Mangiare e bere sono il nutrimento della vita. Mangia cibo semplice. La carne dovrebbe essere consumata in piccole quantità. Scegli alimenti che nutrano il corpo.
Smetti di mangiare prima che il tuo appetito sia del tutto soddisfatto.
Cinque cose da tenere a mente quando ci si nutre:
1) pensa a chi ti dà il cibo
2) pensa alle fatiche di chi l’ha prodotto
3) ricorda che sei fortunato a godere di un buon pasto senza avere fatto nulla per meritarlo
4) ricorda che ci sono tanti esseri umani ben più poveri di te
5) pensa ai tempi antichi in cui gli uomini mangiavano frutta, radici e semi senza conoscere la cottura.
Astieniti dal mangiare troppo. Sii moderato nel cibo e nelle bevande.
Così prescriveva nel 1713 lo Yojokun, un trattato in cui venivano formulate regole di vita per una buona salute fisica e spirituale.
L’arte della cucina è da secoli tenuta in grande considerazione in Giappone.
Chiunque sia stato nel Sol Levante avrà apprezzato l’estrema eleganza e la squisita delicatezza dei piatti anche più semplici. La cucina giapponese è la più “spirituale” del mondo: regola vuole che gli ingredienti mantengano la propria natura, il colore, la consistenza, che i colori del vasellame armonizzino con il cibo e con la stagione del momento, che i sapori siano leggeri ma non insipidi, che non vi sia ostentazione ma che ogni cosa sia perfetta nella sua austera, raffinata semplicità.

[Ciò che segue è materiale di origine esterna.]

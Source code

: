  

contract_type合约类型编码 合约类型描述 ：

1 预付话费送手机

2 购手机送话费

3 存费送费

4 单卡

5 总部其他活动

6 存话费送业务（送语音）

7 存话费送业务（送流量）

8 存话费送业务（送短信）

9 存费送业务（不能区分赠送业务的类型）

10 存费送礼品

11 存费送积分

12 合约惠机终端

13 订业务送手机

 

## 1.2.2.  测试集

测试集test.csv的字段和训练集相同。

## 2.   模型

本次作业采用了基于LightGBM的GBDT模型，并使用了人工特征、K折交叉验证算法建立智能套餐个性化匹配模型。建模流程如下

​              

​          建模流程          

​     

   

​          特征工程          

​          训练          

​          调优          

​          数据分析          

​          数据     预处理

L’estetica dell’ospitalità giapponese è essenzialmente rappresentata dalla cucina kaiseki, che di solito viene servita prima della cerimonia del tè e nella quale si raggiungono vette di delicata, “povera” eleganza. L’abbondanza è bandita: lo scopo del pranzo non è quello di riempirsi, ma di godere insieme agli ospiti del piacere della reciproca compagnia, in armoniosa pace e tranquillità. Aeree composizioni vegetali ornano rustici piatti di ceramica e leggere ciotole di legno laccato creano sottili contrasti; i freschi colori dei vegetali armonizzano con il contenitore in cui sono deposti.

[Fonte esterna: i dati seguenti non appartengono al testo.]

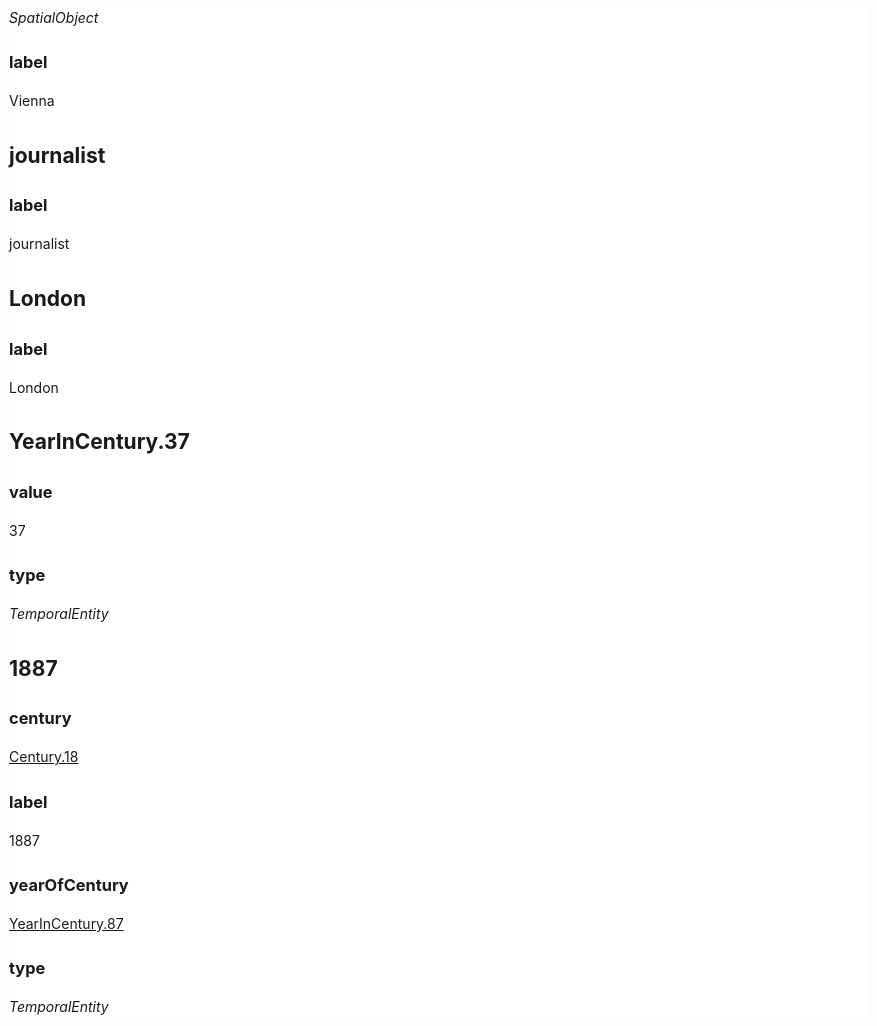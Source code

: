 
*SpatialObject*

### label


Vienna

## journalist

### label


journalist

## London

### label


London

## YearInCentury.37

### value


37

### type


*TemporalEntity*

## 1887

### century


[Century.18](#Century.18)

### label


1887

### yearOfCentury


[YearInCentury.87](#YearInCentury.87)

### type


*TemporalEntity*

La cucina kaiseki è intrisa di profumi e sapori della stagione, segue i ritmi della natura.
Kyoto ne è la patria, un po’ come Napoli lo è della pizza in Italia e Tokyo del sushi.
Gli ingredienti utilizzati sono sempre freschissimi e, nei locali migliori, di qualità eccezionale.
Le varie portate vengono servite in sequenza, non necessariamente in un crescendo di sapori e odori, e vanno assaporate come le pagine di un racconto. Mangiare seguendo la filosofia kaiseki significa entrare in un mondo quasi onirico, in cui si devono scoprire i dettagli lentamente, senza fretta di conoscere il finale.
Passeggiando per il centro di Kyoto vi capiterà di imbattervi in centinaia di porticine dischiuse di ristoranti, tutte simili tra loro, che renderà oltremodo ardua la vostra scelta soprattutto se non avete le idee già chiare.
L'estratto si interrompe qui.